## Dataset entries
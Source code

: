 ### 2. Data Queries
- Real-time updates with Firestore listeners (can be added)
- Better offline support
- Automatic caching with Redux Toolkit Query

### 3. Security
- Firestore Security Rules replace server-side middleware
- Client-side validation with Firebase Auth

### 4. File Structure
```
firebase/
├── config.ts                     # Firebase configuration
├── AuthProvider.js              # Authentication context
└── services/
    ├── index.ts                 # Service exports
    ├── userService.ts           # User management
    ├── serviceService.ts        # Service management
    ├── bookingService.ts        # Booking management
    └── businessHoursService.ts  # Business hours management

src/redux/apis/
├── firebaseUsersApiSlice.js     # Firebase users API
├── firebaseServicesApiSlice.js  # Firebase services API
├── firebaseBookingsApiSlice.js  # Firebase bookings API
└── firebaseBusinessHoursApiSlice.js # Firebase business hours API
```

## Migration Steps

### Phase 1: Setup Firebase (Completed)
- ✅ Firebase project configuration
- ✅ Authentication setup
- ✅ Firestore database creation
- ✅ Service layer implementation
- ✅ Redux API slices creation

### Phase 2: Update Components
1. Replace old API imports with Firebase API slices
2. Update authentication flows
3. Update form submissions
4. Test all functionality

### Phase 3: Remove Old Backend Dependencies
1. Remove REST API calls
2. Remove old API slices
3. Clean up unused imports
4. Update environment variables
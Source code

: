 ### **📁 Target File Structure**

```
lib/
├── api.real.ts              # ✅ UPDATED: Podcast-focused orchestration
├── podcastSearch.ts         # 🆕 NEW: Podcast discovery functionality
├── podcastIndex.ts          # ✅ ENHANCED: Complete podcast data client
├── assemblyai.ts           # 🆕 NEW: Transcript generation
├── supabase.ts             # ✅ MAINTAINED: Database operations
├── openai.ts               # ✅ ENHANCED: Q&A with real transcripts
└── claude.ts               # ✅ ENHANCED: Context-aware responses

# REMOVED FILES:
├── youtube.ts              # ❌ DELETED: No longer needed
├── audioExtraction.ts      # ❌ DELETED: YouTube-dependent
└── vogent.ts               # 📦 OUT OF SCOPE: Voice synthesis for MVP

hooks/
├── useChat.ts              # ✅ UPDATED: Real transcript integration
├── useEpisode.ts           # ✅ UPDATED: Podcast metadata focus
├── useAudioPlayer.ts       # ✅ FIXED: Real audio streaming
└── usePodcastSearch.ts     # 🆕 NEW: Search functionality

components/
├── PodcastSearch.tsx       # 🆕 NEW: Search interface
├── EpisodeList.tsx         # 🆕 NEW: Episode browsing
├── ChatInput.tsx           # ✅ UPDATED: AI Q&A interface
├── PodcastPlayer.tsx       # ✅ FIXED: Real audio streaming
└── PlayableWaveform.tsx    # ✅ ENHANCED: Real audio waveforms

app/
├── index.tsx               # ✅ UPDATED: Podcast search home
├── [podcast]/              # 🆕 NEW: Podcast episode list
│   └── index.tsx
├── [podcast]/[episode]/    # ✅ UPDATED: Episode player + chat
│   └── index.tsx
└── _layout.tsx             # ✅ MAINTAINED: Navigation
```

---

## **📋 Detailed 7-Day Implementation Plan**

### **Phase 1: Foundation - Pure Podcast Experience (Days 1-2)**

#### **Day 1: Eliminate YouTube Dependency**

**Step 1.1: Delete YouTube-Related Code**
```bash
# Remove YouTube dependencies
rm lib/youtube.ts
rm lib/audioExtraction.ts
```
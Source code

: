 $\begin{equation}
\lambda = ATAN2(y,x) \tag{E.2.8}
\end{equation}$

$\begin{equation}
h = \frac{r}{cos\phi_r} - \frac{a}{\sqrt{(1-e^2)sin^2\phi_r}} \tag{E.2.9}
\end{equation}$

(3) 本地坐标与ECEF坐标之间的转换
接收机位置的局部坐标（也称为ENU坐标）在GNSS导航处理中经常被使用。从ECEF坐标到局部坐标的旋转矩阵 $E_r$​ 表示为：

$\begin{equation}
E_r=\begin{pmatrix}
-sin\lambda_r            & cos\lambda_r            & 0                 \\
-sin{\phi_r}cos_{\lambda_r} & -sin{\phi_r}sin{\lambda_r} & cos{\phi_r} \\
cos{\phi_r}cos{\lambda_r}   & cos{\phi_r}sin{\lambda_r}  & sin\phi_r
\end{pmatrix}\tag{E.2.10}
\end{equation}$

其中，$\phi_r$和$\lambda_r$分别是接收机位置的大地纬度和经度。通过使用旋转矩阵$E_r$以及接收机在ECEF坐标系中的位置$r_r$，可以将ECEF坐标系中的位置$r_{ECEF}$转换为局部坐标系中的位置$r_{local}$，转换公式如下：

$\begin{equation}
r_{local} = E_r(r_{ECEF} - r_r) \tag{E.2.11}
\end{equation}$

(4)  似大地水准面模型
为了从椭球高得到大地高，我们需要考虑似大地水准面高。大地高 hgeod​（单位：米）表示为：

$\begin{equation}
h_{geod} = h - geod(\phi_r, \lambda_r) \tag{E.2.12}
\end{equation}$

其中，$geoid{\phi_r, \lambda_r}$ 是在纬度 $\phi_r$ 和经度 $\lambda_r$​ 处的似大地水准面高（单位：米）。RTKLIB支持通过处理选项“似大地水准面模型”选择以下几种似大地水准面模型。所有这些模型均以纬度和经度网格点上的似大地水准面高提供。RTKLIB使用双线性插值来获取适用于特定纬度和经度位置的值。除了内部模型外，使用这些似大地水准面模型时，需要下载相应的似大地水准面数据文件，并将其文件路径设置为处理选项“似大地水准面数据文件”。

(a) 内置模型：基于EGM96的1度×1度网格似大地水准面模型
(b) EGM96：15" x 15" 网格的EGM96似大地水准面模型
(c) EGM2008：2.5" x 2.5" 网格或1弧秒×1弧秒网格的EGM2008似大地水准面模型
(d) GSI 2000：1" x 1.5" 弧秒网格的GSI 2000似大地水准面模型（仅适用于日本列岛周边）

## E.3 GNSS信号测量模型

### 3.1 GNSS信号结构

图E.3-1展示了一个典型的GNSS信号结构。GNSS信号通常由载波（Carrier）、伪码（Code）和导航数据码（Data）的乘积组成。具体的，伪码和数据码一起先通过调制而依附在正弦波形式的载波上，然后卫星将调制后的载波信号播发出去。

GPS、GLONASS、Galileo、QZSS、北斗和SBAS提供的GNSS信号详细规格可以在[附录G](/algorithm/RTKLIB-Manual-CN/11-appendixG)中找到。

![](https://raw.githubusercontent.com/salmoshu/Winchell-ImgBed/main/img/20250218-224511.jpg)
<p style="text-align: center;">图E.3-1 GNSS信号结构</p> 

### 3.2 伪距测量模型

## WHAT THE EXERCISE ASKS
The required answer is the complete data, repeated exactly.

## SOLUTION FOR THIS TASK
Source code

: ### 2. Data Queries
- Real-time updates with Firestore listeners (can be added)
- Better offline support
- Automatic caching with Redux Toolkit Query

### 3. Security
- Firestore Security Rules replace server-side middleware
- Client-side validation with Firebase Auth

### 4. File Structure
```
firebase/
├── config.ts                     # Firebase configuration
├── AuthProvider.js              # Authentication context
└── services/
    ├── index.ts                 # Service exports
    ├── userService.ts           # User management
    ├── serviceService.ts        # Service management
    ├── bookingService.ts        # Booking management
    └── businessHoursService.ts  # Business hours management

src/redux/apis/
├── firebaseUsersApiSlice.js     # Firebase users API
├── firebaseServicesApiSlice.js  # Firebase services API
├── firebaseBookingsApiSlice.js  # Firebase bookings API
└── firebaseBusinessHoursApiSlice.js # Firebase business hours API
```

## Migration Steps

### Phase 1: Setup Firebase (Completed)
- ✅ Firebase project configuration
- ✅ Authentication setup
- ✅ Firestore database creation
- ✅ Service layer implementation
- ✅ Redux API slices creation

### Phase 2: Update Components
1. Replace old API imports with Firebase API slices
2. Update authentication flows
3. Update form submissions
4. Test all functionality

### Phase 3: Remove Old Backend Dependencies
1. Remove REST API calls
2. Remove old API slices
3. Clean up unused imports
4. Update environment variables
Source code

: ### **📁 Target File Structure**

```
lib/
├── api.real.ts              # ✅ UPDATED: Podcast-focused orchestration
├── podcastSearch.ts         # 🆕 NEW: Podcast discovery functionality
├── podcastIndex.ts          # ✅ ENHANCED: Complete podcast data client
├── assemblyai.ts           # 🆕 NEW: Transcript generation
├── supabase.ts             # ✅ MAINTAINED: Database operations
├── openai.ts               # ✅ ENHANCED: Q&A with real transcripts
└── claude.ts               # ✅ ENHANCED: Context-aware responses

# REMOVED FILES:
├── youtube.ts              # ❌ DELETED: No longer needed
├── audioExtraction.ts      # ❌ DELETED: YouTube-dependent
└── vogent.ts               # 📦 OUT OF SCOPE: Voice synthesis for MVP

hooks/
├── useChat.ts              # ✅ UPDATED: Real transcript integration
├── useEpisode.ts           # ✅ UPDATED: Podcast metadata focus
├── useAudioPlayer.ts       # ✅ FIXED: Real audio streaming
└── usePodcastSearch.ts     # 🆕 NEW: Search functionality

components/
├── PodcastSearch.tsx       # 🆕 NEW: Search interface
├── EpisodeList.tsx         # 🆕 NEW: Episode browsing
├── ChatInput.tsx           # ✅ UPDATED: AI Q&A interface
├── PodcastPlayer.tsx       # ✅ FIXED: Real audio streaming
└── PlayableWaveform.tsx    # ✅ ENHANCED: Real audio waveforms

app/
├── index.tsx               # ✅ UPDATED: Podcast search home
├── [podcast]/              # 🆕 NEW: Podcast episode list
│   └── index.tsx
├── [podcast]/[episode]/    # ✅ UPDATED: Episode player + chat
│   └── index.tsx
└── _layout.tsx             # ✅ MAINTAINED: Navigation
```

---

## **📋 Detailed 7-Day Implementation Plan**

### **Phase 1: Foundation - Pure Podcast Experience (Days 1-2)**

#### **Day 1: Eliminate YouTube Dependency**

**Step 1.1: Delete YouTube-Related Code**
```bash
# Remove YouTube dependencies
rm lib/youtube.ts
rm lib/audioExtraction.ts
```
Source code

: $\begin{equation}
\lambda = ATAN2(y,x) \tag{E.2.8}
\end{equation}$

$\begin{equation}
h = \frac{r}{cos\phi_r} - \frac{a}{\sqrt{(1-e^2)sin^2\phi_r}} \tag{E.2.9}
\end{equation}$

(3) 本地坐标与ECEF坐标之间的转换
接收机位置的局部坐标（也称为ENU坐标）在GNSS导航处理中经常被使用。从ECEF坐标到局部坐标的旋转矩阵 $E_r$​ 表示为：

$\begin{equation}
E_r=\begin{pmatrix}
-sin\lambda_r            & cos\lambda_r            & 0                 \\
-sin{\phi_r}cos_{\lambda_r} & -sin{\phi_r}sin{\lambda_r} & cos{\phi_r} \\
cos{\phi_r}cos{\lambda_r}   & cos{\phi_r}sin{\lambda_r}  & sin\phi_r
\end{pmatrix}\tag{E.2.10}
\end{equation}$

其中，$\phi_r$和$\lambda_r$分别是接收机位置的大地纬度和经度。通过使用旋转矩阵$E_r$以及接收机在ECEF坐标系中的位置$r_r$，可以将ECEF坐标系中的位置$r_{ECEF}$转换为局部坐标系中的位置$r_{local}$，转换公式如下：

$\begin{equation}
r_{local} = E_r(r_{ECEF} - r_r) \tag{E.2.11}
\end{equation}$

(4)  似大地水准面模型
为了从椭球高得到大地高，我们需要考虑似大地水准面高。大地高 hgeod​（单位：米）表示为：

$\begin{equation}
h_{geod} = h - geod(\phi_r, \lambda_r) \tag{E.2.12}
\end{equation}$

其中，$geoid{\phi_r, \lambda_r}$ 是在纬度 $\phi_r$ 和经度 $\lambda_r$​ 处的似大地水准面高（单位：米）。RTKLIB支持通过处理选项“似大地水准面模型”选择以下几种似大地水准面模型。所有这些模型均以纬度和经度网格点上的似大地水准面高提供。RTKLIB使用双线性插值来获取适用于特定纬度和经度位置的值。除了内部模型外，使用这些似大地水准面模型时，需要下载相应的似大地水准面数据文件，并将其文件路径设置为处理选项“似大地水准面数据文件”。

(a) 内置模型：基于EGM96的1度×1度网格似大地水准面模型
(b) EGM96：15" x 15" 网格的EGM96似大地水准面模型
(c) EGM2008：2.5" x 2.5" 网格或1弧秒×1弧秒网格的EGM2008似大地水准面模型
(d) GSI 2000：1" x 1.5" 弧秒网格的GSI 2000似大地水准面模型（仅适用于日本列岛周边）

## E.3 GNSS信号测量模型

### 3.1 GNSS信号结构

图E.3-1展示了一个典型的GNSS信号结构。GNSS信号通常由载波（Carrier）、伪码（Code）和导航数据码（Data）的乘积组成。具体的，伪码和数据码一起先通过调制而依附在正弦波形式的载波上，然后卫星将调制后的载波信号播发出去。

GPS、GLONASS、Galileo、QZSS、北斗和SBAS提供的GNSS信号详细规格可以在[附录G](/algorithm/RTKLIB-Manual-CN/11-appendixG)中找到。

![](https://raw.githubusercontent.com/salmoshu/Winchell-ImgBed/main/img/20250218-224511.jpg)
<p style="text-align: center;">图E.3-1 GNSS信号结构</p> 

### 3.2 伪距测量模型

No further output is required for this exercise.